*** Opening of GIVEN DATA ***
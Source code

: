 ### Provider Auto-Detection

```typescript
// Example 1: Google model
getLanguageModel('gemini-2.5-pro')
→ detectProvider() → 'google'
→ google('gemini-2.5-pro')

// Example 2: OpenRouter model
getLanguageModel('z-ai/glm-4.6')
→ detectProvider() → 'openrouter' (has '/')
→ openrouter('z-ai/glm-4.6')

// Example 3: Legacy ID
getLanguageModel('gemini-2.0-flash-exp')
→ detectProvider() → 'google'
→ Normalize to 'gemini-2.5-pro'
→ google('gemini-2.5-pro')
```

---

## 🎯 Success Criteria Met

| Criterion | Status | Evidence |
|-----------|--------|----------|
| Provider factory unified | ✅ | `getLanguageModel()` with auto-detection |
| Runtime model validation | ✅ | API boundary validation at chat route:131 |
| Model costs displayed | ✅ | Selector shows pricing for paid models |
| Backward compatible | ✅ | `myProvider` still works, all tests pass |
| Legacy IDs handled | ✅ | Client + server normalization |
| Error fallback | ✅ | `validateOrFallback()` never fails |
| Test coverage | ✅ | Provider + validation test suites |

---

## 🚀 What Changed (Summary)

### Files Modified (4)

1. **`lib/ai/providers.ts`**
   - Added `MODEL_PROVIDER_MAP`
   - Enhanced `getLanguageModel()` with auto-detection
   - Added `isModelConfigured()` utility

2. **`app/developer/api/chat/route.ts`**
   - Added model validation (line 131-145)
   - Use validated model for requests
*** Close of GIVEN DATA ***
*** Opening of GIVEN DATA ***
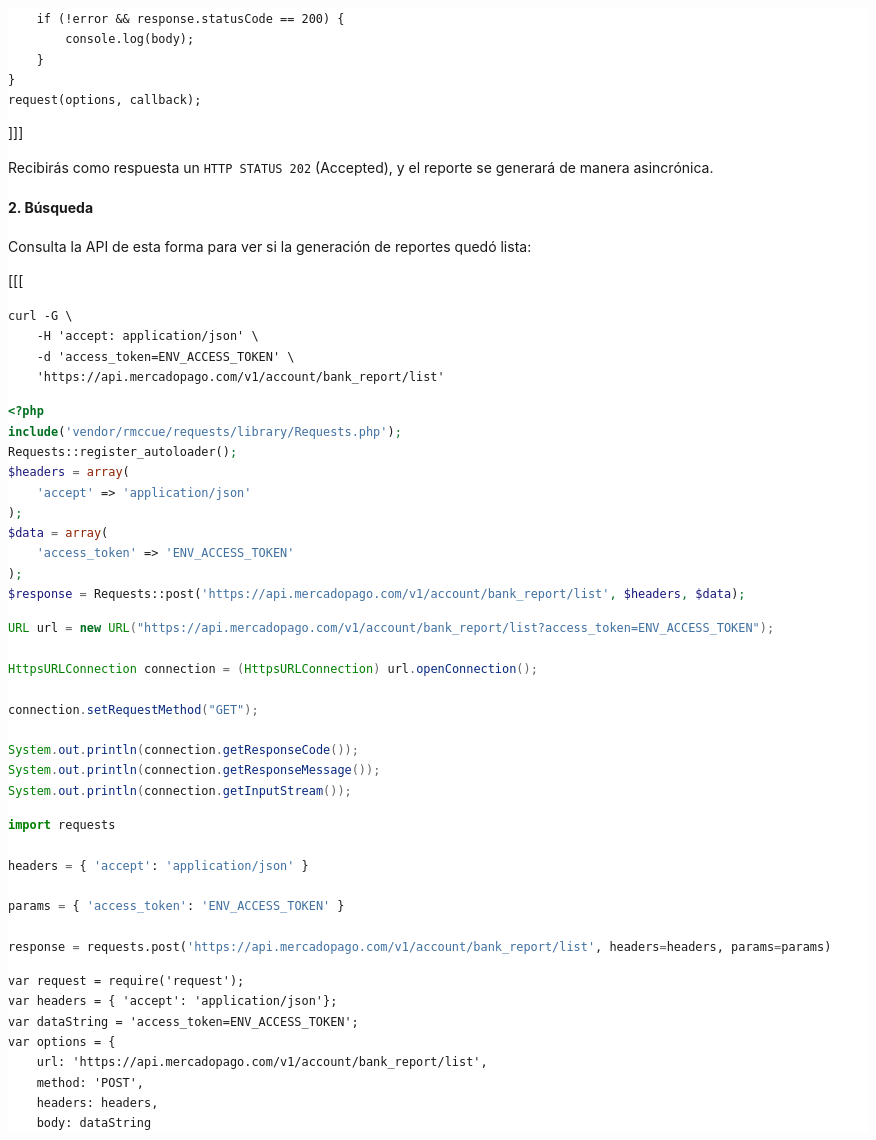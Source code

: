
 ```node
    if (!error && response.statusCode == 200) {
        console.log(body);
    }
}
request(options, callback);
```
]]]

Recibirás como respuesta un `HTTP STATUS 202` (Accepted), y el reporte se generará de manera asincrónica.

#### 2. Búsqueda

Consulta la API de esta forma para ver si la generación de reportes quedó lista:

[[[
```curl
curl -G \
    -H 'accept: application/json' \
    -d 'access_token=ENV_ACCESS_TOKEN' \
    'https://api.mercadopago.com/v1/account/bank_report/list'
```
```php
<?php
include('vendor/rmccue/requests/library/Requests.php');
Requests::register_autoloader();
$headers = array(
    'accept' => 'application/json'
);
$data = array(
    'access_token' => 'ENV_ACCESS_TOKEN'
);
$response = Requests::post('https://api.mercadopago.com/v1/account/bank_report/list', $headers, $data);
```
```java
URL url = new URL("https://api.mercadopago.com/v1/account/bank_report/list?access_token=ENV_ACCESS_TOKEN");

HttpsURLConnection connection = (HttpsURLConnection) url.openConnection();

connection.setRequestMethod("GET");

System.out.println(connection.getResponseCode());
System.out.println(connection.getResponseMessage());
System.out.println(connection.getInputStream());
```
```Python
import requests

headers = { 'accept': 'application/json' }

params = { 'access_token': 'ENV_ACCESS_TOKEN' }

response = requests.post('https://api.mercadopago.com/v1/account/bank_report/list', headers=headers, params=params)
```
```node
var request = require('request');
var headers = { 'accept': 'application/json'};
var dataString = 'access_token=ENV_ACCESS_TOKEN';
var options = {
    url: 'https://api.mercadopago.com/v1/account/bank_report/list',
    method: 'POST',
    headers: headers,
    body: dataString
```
*** Close of GIVEN DATA ***
*** Opening of GIVEN DATA ***
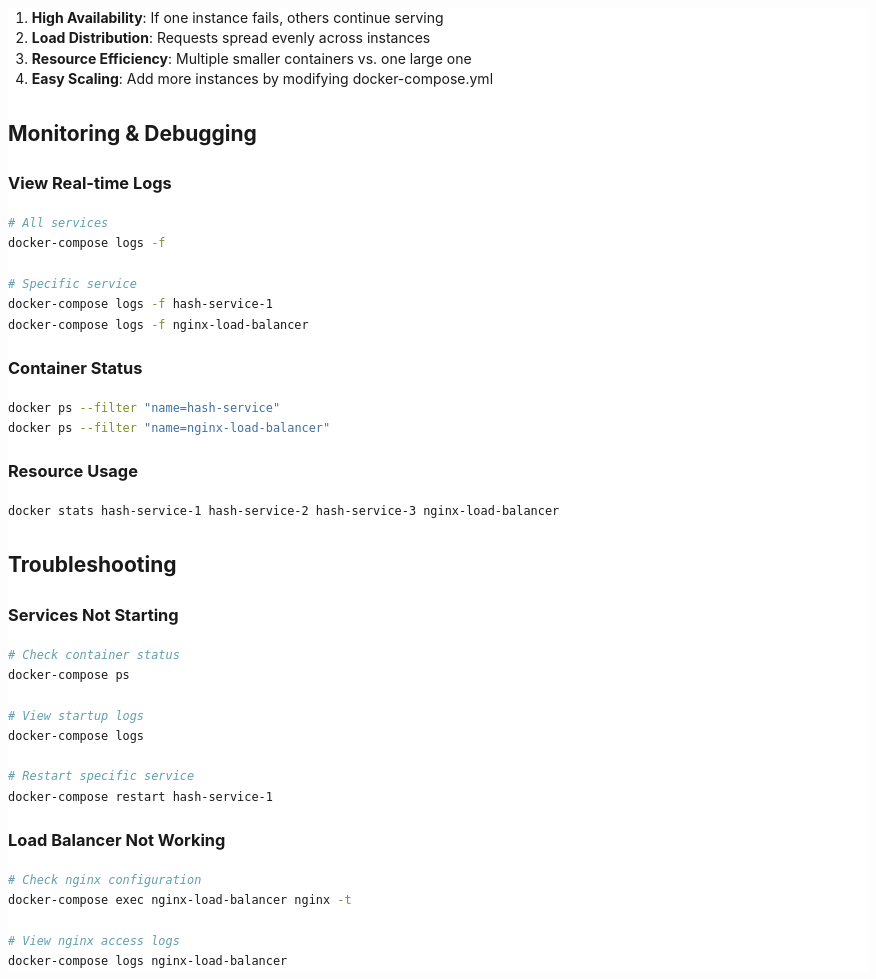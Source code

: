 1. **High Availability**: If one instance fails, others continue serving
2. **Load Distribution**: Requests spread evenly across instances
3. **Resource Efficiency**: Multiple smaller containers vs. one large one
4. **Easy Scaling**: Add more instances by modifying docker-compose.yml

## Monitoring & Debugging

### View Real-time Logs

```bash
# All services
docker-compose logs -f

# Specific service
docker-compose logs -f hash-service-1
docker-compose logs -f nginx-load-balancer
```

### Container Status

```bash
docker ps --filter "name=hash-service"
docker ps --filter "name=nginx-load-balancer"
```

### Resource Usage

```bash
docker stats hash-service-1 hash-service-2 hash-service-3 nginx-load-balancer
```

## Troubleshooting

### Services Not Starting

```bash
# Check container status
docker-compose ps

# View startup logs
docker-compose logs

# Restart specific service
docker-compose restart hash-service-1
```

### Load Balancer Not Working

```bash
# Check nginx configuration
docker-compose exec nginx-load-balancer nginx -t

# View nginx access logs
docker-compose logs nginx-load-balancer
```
*** Close of GIVEN DATA ***
▶ [WHAT IS NEEDED] Wherever "validation" appears in a line of the entries, copy that line.

▶ [YOUR SOLUTION]
| Runtime model validation | ✅ | API boundary validation at chat route:131 |
| Test coverage | ✅ | Provider + validation test suites |
   - Added model validation (line 131-145)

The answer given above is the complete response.